= Task details =
Keep only the lines of the material below that contain the word "general". Copy those lines.

= Provided data =
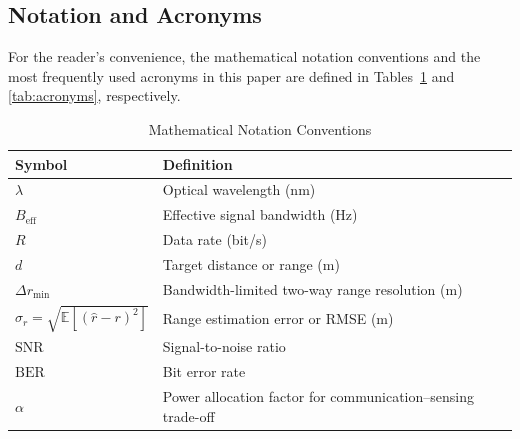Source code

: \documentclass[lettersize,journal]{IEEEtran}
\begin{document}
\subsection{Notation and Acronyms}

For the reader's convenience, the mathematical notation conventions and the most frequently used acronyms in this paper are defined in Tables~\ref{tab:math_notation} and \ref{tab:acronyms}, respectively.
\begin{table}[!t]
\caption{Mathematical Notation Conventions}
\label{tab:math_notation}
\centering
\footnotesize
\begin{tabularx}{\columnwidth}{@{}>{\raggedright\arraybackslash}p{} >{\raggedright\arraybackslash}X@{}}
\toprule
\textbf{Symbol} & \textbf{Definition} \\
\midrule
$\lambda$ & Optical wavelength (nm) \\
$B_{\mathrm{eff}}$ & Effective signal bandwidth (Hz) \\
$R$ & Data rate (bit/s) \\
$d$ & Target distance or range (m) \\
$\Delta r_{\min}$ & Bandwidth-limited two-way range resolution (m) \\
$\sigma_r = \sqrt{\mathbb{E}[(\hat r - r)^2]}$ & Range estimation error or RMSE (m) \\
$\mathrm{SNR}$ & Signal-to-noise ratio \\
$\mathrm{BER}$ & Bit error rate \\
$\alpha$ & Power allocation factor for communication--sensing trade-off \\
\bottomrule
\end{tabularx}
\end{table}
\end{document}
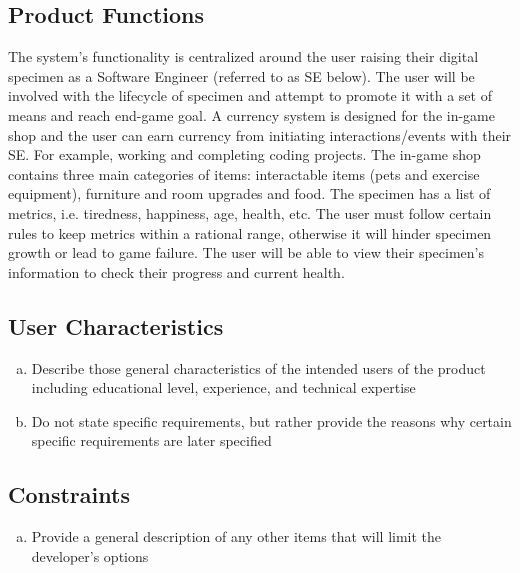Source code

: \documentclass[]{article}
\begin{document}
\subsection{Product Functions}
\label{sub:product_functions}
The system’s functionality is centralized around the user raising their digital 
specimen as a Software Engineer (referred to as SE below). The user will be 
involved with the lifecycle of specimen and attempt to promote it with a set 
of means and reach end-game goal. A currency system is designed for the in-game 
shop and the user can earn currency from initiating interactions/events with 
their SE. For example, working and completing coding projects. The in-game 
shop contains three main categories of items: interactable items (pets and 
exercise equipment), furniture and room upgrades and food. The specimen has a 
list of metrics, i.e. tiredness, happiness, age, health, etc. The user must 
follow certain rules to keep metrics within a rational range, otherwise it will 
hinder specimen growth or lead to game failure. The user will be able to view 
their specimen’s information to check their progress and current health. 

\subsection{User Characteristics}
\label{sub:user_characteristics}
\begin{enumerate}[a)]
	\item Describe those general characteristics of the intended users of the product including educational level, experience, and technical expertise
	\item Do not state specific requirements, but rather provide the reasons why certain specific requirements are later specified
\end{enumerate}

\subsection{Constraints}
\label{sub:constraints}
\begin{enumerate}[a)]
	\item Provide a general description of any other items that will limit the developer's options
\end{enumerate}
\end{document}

* * *

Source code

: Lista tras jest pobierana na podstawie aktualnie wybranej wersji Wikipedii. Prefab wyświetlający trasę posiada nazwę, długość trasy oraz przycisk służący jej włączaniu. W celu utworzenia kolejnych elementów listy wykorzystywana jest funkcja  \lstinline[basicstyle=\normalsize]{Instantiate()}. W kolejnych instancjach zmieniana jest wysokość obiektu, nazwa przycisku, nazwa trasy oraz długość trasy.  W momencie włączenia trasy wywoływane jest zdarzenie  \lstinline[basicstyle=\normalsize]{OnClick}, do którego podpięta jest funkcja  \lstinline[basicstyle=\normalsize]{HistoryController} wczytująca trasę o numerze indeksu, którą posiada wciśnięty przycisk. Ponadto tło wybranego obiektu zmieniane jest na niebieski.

= Your solution =
	\item Describe those general characteristics of the intended users of the product including educational level, experience, and technical expertise
	\item Provide a general description of any other items that will limit the developer's options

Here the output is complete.